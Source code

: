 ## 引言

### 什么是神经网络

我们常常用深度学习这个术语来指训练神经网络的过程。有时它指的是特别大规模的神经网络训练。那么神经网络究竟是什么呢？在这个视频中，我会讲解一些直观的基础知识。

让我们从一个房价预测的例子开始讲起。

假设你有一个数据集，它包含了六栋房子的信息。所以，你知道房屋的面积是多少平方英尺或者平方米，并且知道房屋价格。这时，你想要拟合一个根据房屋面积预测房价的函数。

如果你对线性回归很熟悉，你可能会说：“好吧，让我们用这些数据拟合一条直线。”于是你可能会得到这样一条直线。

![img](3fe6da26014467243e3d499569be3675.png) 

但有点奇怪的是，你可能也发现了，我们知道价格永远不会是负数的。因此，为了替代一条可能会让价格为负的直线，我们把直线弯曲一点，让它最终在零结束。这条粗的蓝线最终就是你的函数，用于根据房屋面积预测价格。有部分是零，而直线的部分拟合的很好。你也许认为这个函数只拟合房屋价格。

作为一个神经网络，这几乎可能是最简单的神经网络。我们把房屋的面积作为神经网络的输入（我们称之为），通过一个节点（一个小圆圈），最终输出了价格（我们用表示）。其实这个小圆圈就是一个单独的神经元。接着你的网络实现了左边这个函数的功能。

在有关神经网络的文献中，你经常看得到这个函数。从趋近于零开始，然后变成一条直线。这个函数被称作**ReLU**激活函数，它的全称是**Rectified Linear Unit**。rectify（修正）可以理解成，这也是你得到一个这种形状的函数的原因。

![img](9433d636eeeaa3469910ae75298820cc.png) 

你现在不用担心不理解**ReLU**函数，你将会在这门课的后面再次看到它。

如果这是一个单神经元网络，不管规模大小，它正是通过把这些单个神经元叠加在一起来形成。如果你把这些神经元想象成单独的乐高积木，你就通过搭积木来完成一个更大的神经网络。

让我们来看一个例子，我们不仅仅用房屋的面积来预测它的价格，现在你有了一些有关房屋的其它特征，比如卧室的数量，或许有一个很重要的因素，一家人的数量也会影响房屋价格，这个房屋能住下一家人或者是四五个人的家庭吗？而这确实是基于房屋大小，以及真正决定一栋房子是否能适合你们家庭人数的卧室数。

**Task instructions:** Every word of every entry must be returned as it appears.

**Task result:**
Source code

: ## 引言

### 什么是神经网络

我们常常用深度学习这个术语来指训练神经网络的过程。有时它指的是特别大规模的神经网络训练。那么神经网络究竟是什么呢？在这个视频中，我会讲解一些直观的基础知识。

让我们从一个房价预测的例子开始讲起。

假设你有一个数据集，它包含了六栋房子的信息。所以，你知道房屋的面积是多少平方英尺或者平方米，并且知道房屋价格。这时，你想要拟合一个根据房屋面积预测房价的函数。

如果你对线性回归很熟悉，你可能会说：“好吧，让我们用这些数据拟合一条直线。”于是你可能会得到这样一条直线。

![img](3fe6da26014467243e3d499569be3675.png) 

但有点奇怪的是，你可能也发现了，我们知道价格永远不会是负数的。因此，为了替代一条可能会让价格为负的直线，我们把直线弯曲一点，让它最终在零结束。这条粗的蓝线最终就是你的函数，用于根据房屋面积预测价格。有部分是零，而直线的部分拟合的很好。你也许认为这个函数只拟合房屋价格。

作为一个神经网络，这几乎可能是最简单的神经网络。我们把房屋的面积作为神经网络的输入（我们称之为），通过一个节点（一个小圆圈），最终输出了价格（我们用表示）。其实这个小圆圈就是一个单独的神经元。接着你的网络实现了左边这个函数的功能。

在有关神经网络的文献中，你经常看得到这个函数。从趋近于零开始，然后变成一条直线。这个函数被称作**ReLU**激活函数，它的全称是**Rectified Linear Unit**。rectify（修正）可以理解成，这也是你得到一个这种形状的函数的原因。

![img](9433d636eeeaa3469910ae75298820cc.png) 

你现在不用担心不理解**ReLU**函数，你将会在这门课的后面再次看到它。

如果这是一个单神经元网络，不管规模大小，它正是通过把这些单个神经元叠加在一起来形成。如果你把这些神经元想象成单独的乐高积木，你就通过搭积木来完成一个更大的神经网络。

让我们来看一个例子，我们不仅仅用房屋的面积来预测它的价格，现在你有了一些有关房屋的其它特征，比如卧室的数量，或许有一个很重要的因素，一家人的数量也会影响房屋价格，这个房屋能住下一家人或者是四五个人的家庭吗？而这确实是基于房屋大小，以及真正决定一栋房子是否能适合你们家庭人数的卧室数。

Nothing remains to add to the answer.